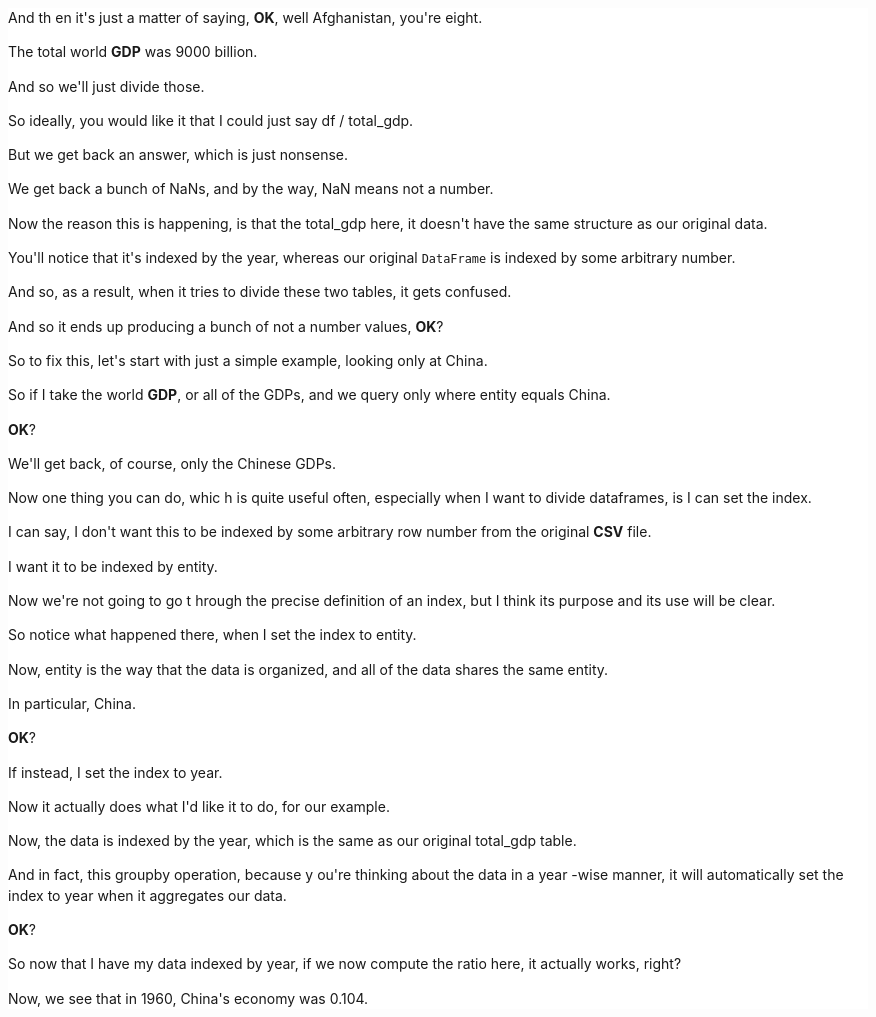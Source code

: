 And th en it's just a matter of saying, **OK**, well Afghanistan, you're eight.

The total world **GDP** was 9000 billion.

And so we'll just divide those.

So ideally, you would like it that I could just say df / total_gdp.

But we get back an answer, which is just nonsense.

We get back a bunch of NaNs, and by the way, NaN means not a number.

Now the reason this is happening, is that the total_gdp here, it doesn't have the same structure as our original data.

You'll notice that it's indexed by the year, whereas our original `DataFrame` is indexed by some arbitrary number.

And so, as a result, when it tries to divide these two tables, it gets confused.

And so it ends up producing a bunch of not a number values, **OK**?

So to fix this, let's start with just a simple example, looking only at China.

So if I take the world **GDP**, or all of the GDPs, and we query only where entity equals China.

**OK**?

We'll get back, of course, only the Chinese GDPs.

Now one thing you can do, whic h is quite useful often, especially when I want to divide dataframes, is I can set the index.

I can say, I don't want this to be indexed by some arbitrary row number from the original **CSV** file.

I want it to be indexed by entity.

Now we're not going to go t hrough the precise definition of an index, but I think its purpose and its use will be clear.

So notice what happened there, when I set the index to entity.

Now, entity is the way that the data is organized, and all of the data shares the same entity.

In particular, China.

**OK**?

If instead, I set the index to year.

Now it actually does what I'd like it to do, for our example.

Now, the data is indexed by the year, which is the same as our original total_gdp table.

And in fact, this groupby operation, because y ou're thinking about the data in a year -wise manner, it will automatically set the index to year when it aggregates our data.

**OK**?

So now that I have my data indexed by year, if we now compute the ratio here, it actually works, right?

Now, we see that in 1960, China's economy was 0.104.

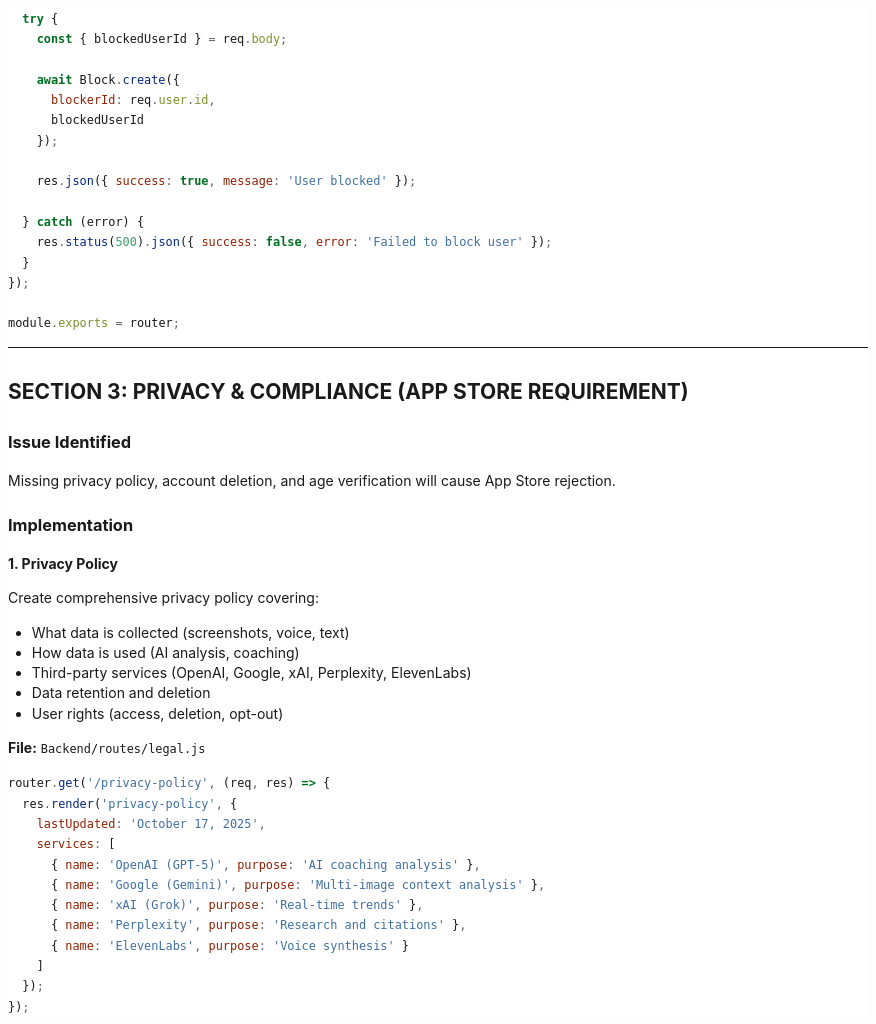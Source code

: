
 ```javascript
  try {
    const { blockedUserId } = req.body;
    
    await Block.create({
      blockerId: req.user.id,
      blockedUserId
    });
    
    res.json({ success: true, message: 'User blocked' });
    
  } catch (error) {
    res.status(500).json({ success: false, error: 'Failed to block user' });
  }
});

module.exports = router;
```

---

## SECTION 3: PRIVACY & COMPLIANCE (APP STORE REQUIREMENT)

### Issue Identified
Missing privacy policy, account deletion, and age verification will cause App Store rejection.

### Implementation

**1. Privacy Policy**

Create comprehensive privacy policy covering:
- What data is collected (screenshots, voice, text)
- How data is used (AI analysis, coaching)
- Third-party services (OpenAI, Google, xAI, Perplexity, ElevenLabs)
- Data retention and deletion
- User rights (access, deletion, opt-out)

**File:** `Backend/routes/legal.js`

```javascript
router.get('/privacy-policy', (req, res) => {
  res.render('privacy-policy', {
    lastUpdated: 'October 17, 2025',
    services: [
      { name: 'OpenAI (GPT-5)', purpose: 'AI coaching analysis' },
      { name: 'Google (Gemini)', purpose: 'Multi-image context analysis' },
      { name: 'xAI (Grok)', purpose: 'Real-time trends' },
      { name: 'Perplexity', purpose: 'Research and citations' },
      { name: 'ElevenLabs', purpose: 'Voice synthesis' }
    ]
  });
});
```
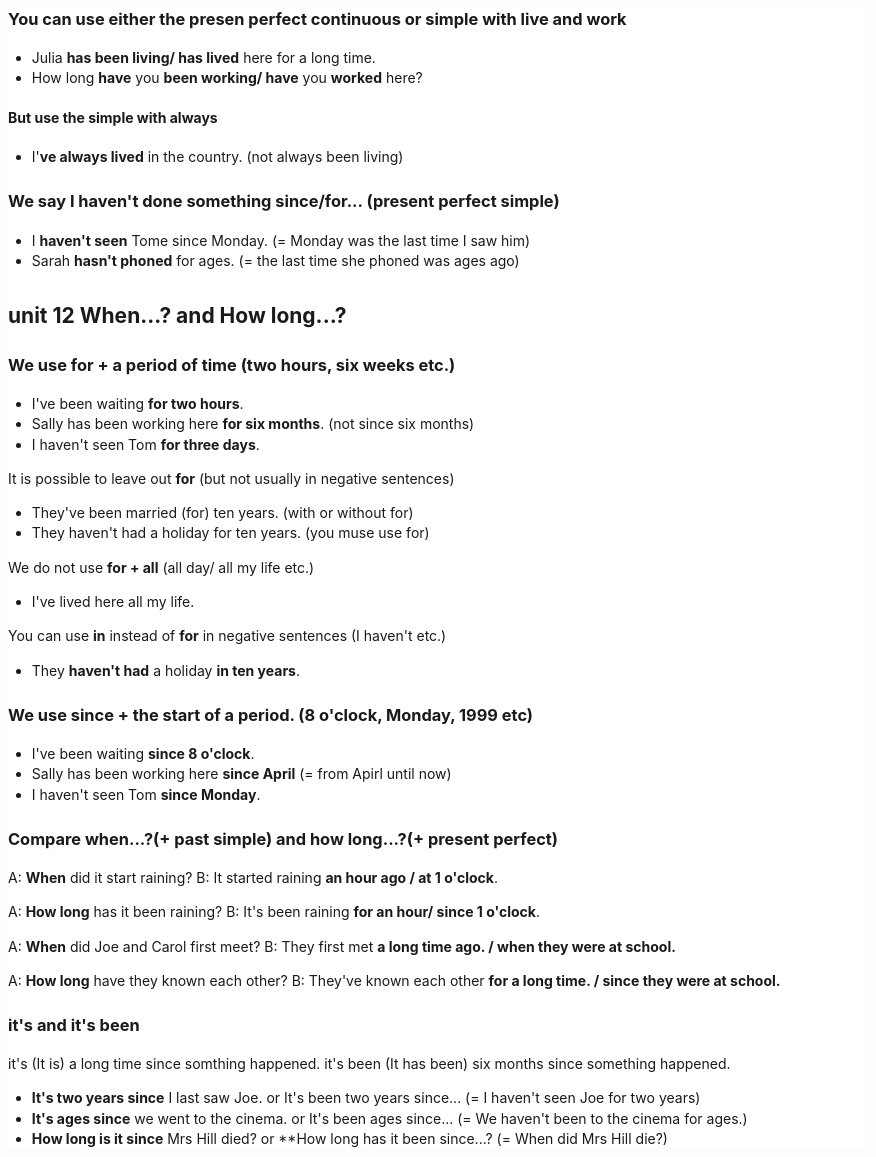 ### You can use either the presen perfect continuous or simple with live and work
- Julia **has been living/ has lived** here for a long time.
- How long **have** you **been working/ have** you **worked** here?

#### But use the simple with always
- I'**ve always lived** in the country. (not always been living)

### We say I haven't done something since/for... (present perfect simple)
- I **haven't seen** Tome since Monday. (= Monday was the last time I saw him)
- Sarah **hasn't phoned** for ages. (= the last time she phoned was ages ago)

## unit 12 When...? and How long...?
### We use for + a period of time (two hours, six weeks etc.)
- I've been waiting **for two hours**.
- Sally has been working here **for six months**. (not since six months)
- I haven't seen Tom **for three days**.

It is possible to leave out **for** (but not usually in negative sentences)
- They've been married (for) ten years. (with or without for)
- They haven't had a holiday for ten years. (you muse use for)

We do not use **for + all** (all day/ all my life etc.)
- I've lived here all my life.

You can use **in** instead of **for** in negative sentences (I haven't etc.)
- They **haven't had** a holiday **in ten years**.

### We use since + the start of a period. (8 o'clock, Monday, 1999 etc)
- I've been waiting **since 8 o'clock**.
- Sally has been working here **since April** (= from Apirl until now)
- I haven't seen Tom **since Monday**.

### Compare when...?(+ past simple) and how long...?(+ present perfect)
A: **When** did it start raining?
B: It started raining **an hour ago / at 1 o'clock**.

A: **How long** has it been raining?
B: It's been raining **for an hour/ since 1 o'clock**.

A: **When** did Joe and Carol first meet?
B: They first met **a long time ago. / when they were at school.**

A: **How long** have they known each other?
B: They've known each other **for a long time. / since they were at school.** 

### it's and it's been
it's (It is) a long time since somthing happened.
it's been (It has been) six months since something happened.
- **It's two years since** I last saw Joe. or It's been two years since... (= I haven't seen Joe for two years)
- **It's ages since** we went to the cinema. or It's been ages since... (= We haven't been to the cinema for ages.)
- **How long is it since** Mrs Hill died? or **How long has it been since...? (= When did Mrs Hill die?)
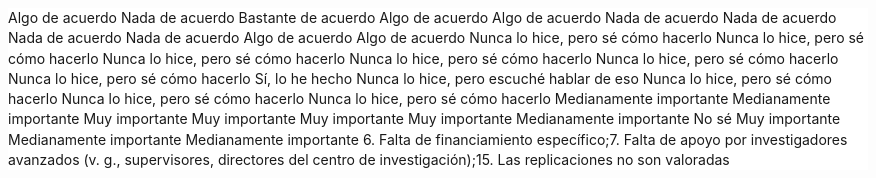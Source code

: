 Algo de acuerdo                                                                                                                                                                   Nada de acuerdo                                                                                                                                                     Bastante de acuerdo                                                                                                                                                                                                                                           Algo de acuerdo                                                                                                                                                                   Algo de acuerdo                                                                                                                                                                                                                                                     Nada de acuerdo                                                                                                                                                                                                                             Nada de acuerdo                                                                                                                                                                                                          Nada de acuerdo                                                                                                                                                                 Nada de acuerdo                                                                                                                                                                                                            Algo de acuerdo                                                                                                                                                                                                                              Algo de acuerdo                                                                                                                                                                                                                                                          Nunca lo hice, pero sé cómo hacerlo       Nunca lo hice, pero sé cómo hacerlo                                   Nunca lo hice, pero sé cómo hacerlo                                                      Nunca lo hice, pero sé cómo hacerlo                                                                     Nunca lo hice, pero sé cómo hacerlo                                                                                       Nunca lo hice, pero sé cómo hacerlo                                                                          Sí, lo he hecho                                                                                   Nunca lo hice, pero escuché hablar de eso Nunca lo hice, pero sé cómo hacerlo        Nunca lo hice, pero sé cómo hacerlo       Nunca lo hice, pero sé cómo hacerlo                                Medianamente importante          Medianamente importante                                                 Muy importante                                                                          Muy importante                                                                                            Muy importante                                                                                                              Muy importante                                                                                                 Medianamente importante                                                                 No sé
Muy importante                               Medianamente importante            Medianamente importante                                              6. Falta de financiamiento específico;7. Falta de apoyo por investigadores avanzados (v. g., supervisores, directores del centro de investigación);15. Las replicaciones no son valoradas                                                                                                                                                                                                                                                                                                                                                                                                                                                                                                         <NA>                                                                                                                                                                                                                                                                                                                                                                                                                                                                                   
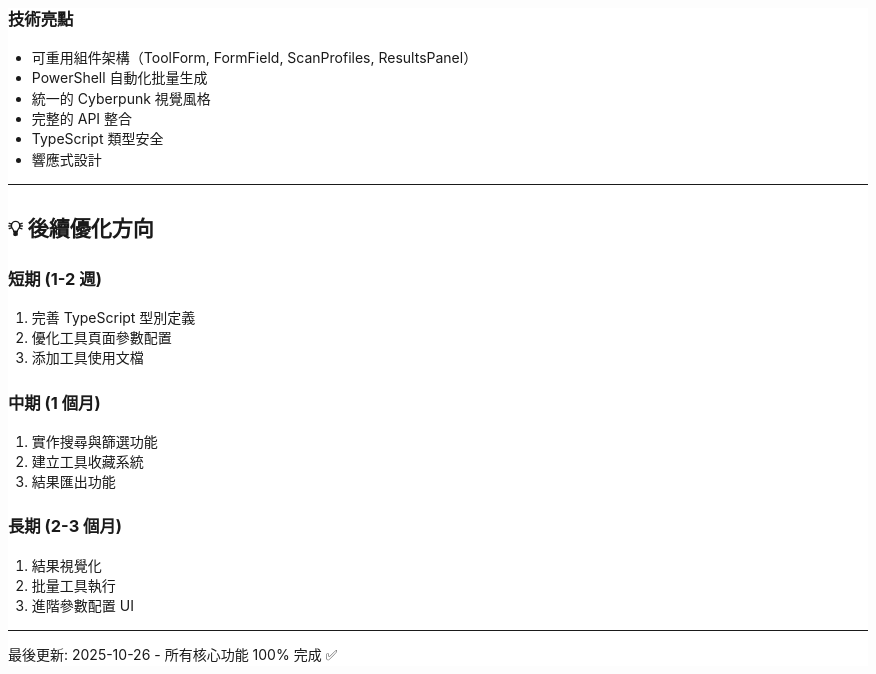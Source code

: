 ### 技術亮點
- 可重用組件架構（ToolForm, FormField, ScanProfiles, ResultsPanel）
- PowerShell 自動化批量生成
- 統一的 Cyberpunk 視覺風格
- 完整的 API 整合
- TypeScript 類型安全
- 響應式設計

---

## 💡 後續優化方向

### 短期 (1-2 週)
1. 完善 TypeScript 型別定義
2. 優化工具頁面參數配置
3. 添加工具使用文檔

### 中期 (1 個月)
1. 實作搜尋與篩選功能
2. 建立工具收藏系統
3. 結果匯出功能

### 長期 (2-3 個月)
1. 結果視覺化
2. 批量工具執行
3. 進階參數配置 UI

---

最後更新: 2025-10-26 - 所有核心功能 100% 完成 ✅

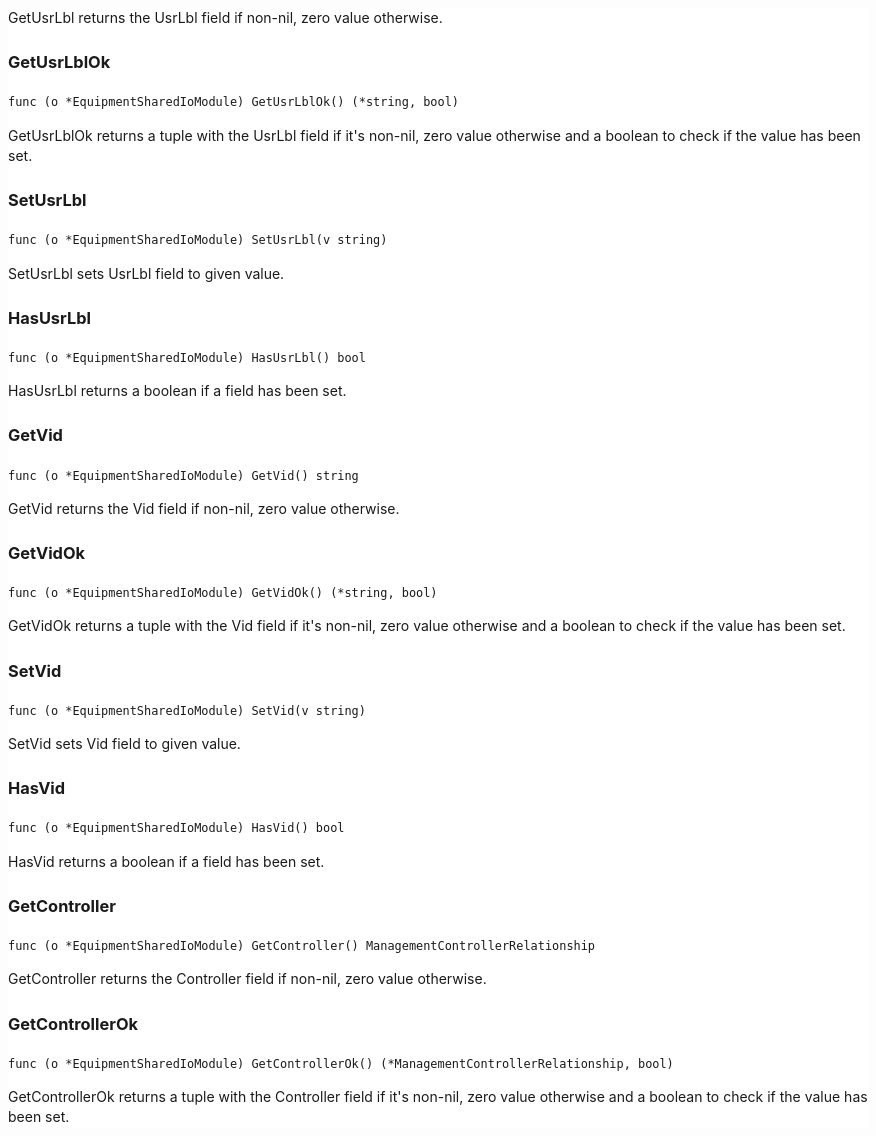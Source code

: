 GetUsrLbl returns the UsrLbl field if non-nil, zero value otherwise.

### GetUsrLblOk

`func (o *EquipmentSharedIoModule) GetUsrLblOk() (*string, bool)`

GetUsrLblOk returns a tuple with the UsrLbl field if it's non-nil, zero value otherwise
and a boolean to check if the value has been set.

### SetUsrLbl

`func (o *EquipmentSharedIoModule) SetUsrLbl(v string)`

SetUsrLbl sets UsrLbl field to given value.

### HasUsrLbl

`func (o *EquipmentSharedIoModule) HasUsrLbl() bool`

HasUsrLbl returns a boolean if a field has been set.

### GetVid

`func (o *EquipmentSharedIoModule) GetVid() string`

GetVid returns the Vid field if non-nil, zero value otherwise.

### GetVidOk

`func (o *EquipmentSharedIoModule) GetVidOk() (*string, bool)`

GetVidOk returns a tuple with the Vid field if it's non-nil, zero value otherwise
and a boolean to check if the value has been set.

### SetVid

`func (o *EquipmentSharedIoModule) SetVid(v string)`

SetVid sets Vid field to given value.

### HasVid

`func (o *EquipmentSharedIoModule) HasVid() bool`

HasVid returns a boolean if a field has been set.

### GetController

`func (o *EquipmentSharedIoModule) GetController() ManagementControllerRelationship`

GetController returns the Controller field if non-nil, zero value otherwise.

### GetControllerOk

`func (o *EquipmentSharedIoModule) GetControllerOk() (*ManagementControllerRelationship, bool)`

GetControllerOk returns a tuple with the Controller field if it's non-nil, zero value otherwise
and a boolean to check if the value has been set.
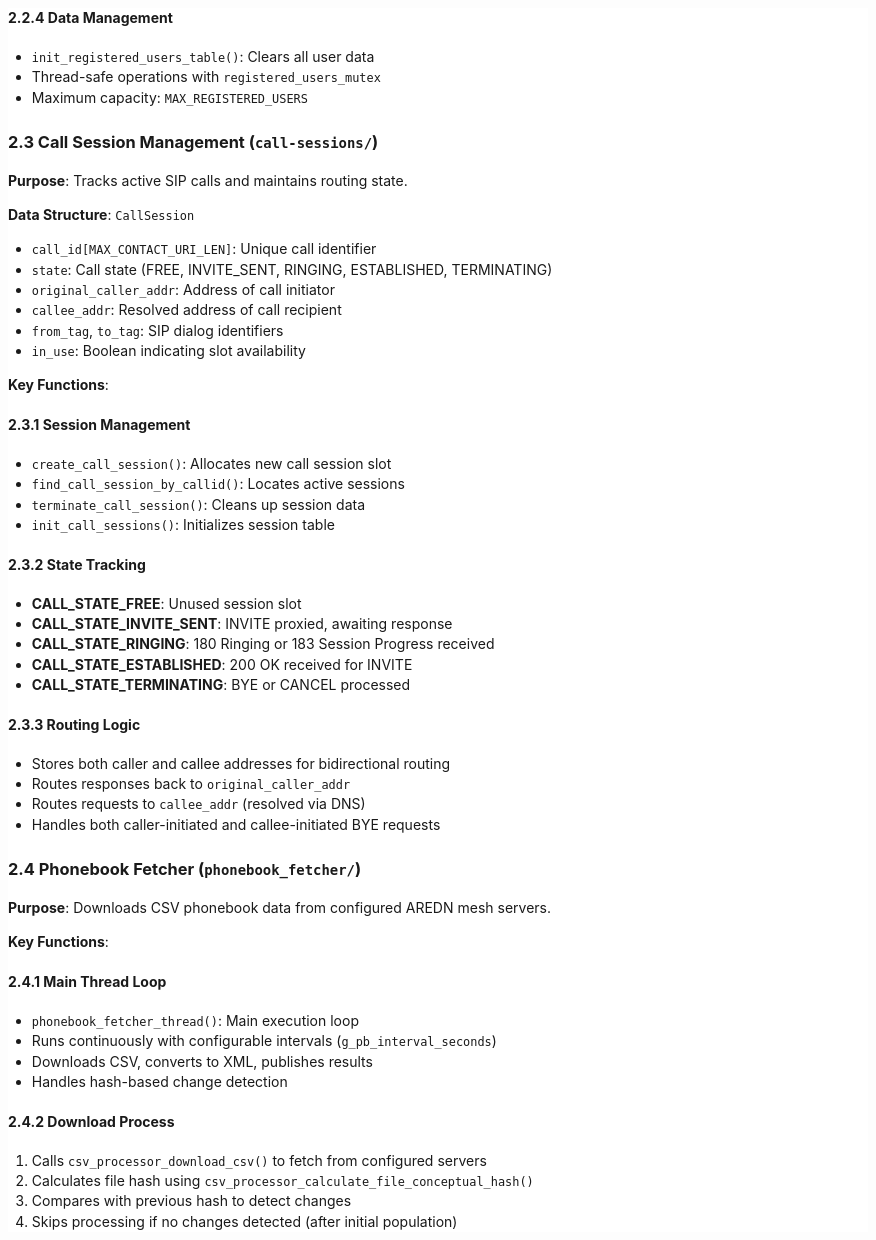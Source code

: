 #### 2.2.4 Data Management
- `init_registered_users_table()`: Clears all user data
- Thread-safe operations with `registered_users_mutex`
- Maximum capacity: `MAX_REGISTERED_USERS`

### 2.3 Call Session Management (`call-sessions/`)

**Purpose**: Tracks active SIP calls and maintains routing state.

**Data Structure**: `CallSession`
- `call_id[MAX_CONTACT_URI_LEN]`: Unique call identifier
- `state`: Call state (FREE, INVITE_SENT, RINGING, ESTABLISHED, TERMINATING)
- `original_caller_addr`: Address of call initiator
- `callee_addr`: Resolved address of call recipient
- `from_tag`, `to_tag`: SIP dialog identifiers
- `in_use`: Boolean indicating slot availability

**Key Functions**:

#### 2.3.1 Session Management
- `create_call_session()`: Allocates new call session slot
- `find_call_session_by_callid()`: Locates active sessions
- `terminate_call_session()`: Cleans up session data
- `init_call_sessions()`: Initializes session table

#### 2.3.2 State Tracking
- **CALL_STATE_FREE**: Unused session slot
- **CALL_STATE_INVITE_SENT**: INVITE proxied, awaiting response
- **CALL_STATE_RINGING**: 180 Ringing or 183 Session Progress received
- **CALL_STATE_ESTABLISHED**: 200 OK received for INVITE
- **CALL_STATE_TERMINATING**: BYE or CANCEL processed

#### 2.3.3 Routing Logic
- Stores both caller and callee addresses for bidirectional routing
- Routes responses back to `original_caller_addr`
- Routes requests to `callee_addr` (resolved via DNS)
- Handles both caller-initiated and callee-initiated BYE requests

### 2.4 Phonebook Fetcher (`phonebook_fetcher/`)

**Purpose**: Downloads CSV phonebook data from configured AREDN mesh servers.

**Key Functions**:

#### 2.4.1 Main Thread Loop
- `phonebook_fetcher_thread()`: Main execution loop
- Runs continuously with configurable intervals (`g_pb_interval_seconds`)
- Downloads CSV, converts to XML, publishes results
- Handles hash-based change detection

#### 2.4.2 Download Process
1. Calls `csv_processor_download_csv()` to fetch from configured servers
2. Calculates file hash using `csv_processor_calculate_file_conceptual_hash()`
3. Compares with previous hash to detect changes
4. Skips processing if no changes detected (after initial population)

→ **Task requirements**
Using the listing above, return word for word each line from the one that has "Now one thing" through the one that has "I want it to be indexed by entity.", and no line outside that range.

→ **Written solution**
Now one thing you can do, whic h is quite useful often, especially when I want to divide dataframes, is I can set the index.

I can say, I don't want this to be indexed by some arbitrary row number from the original **CSV** file.

I want it to be indexed by entity.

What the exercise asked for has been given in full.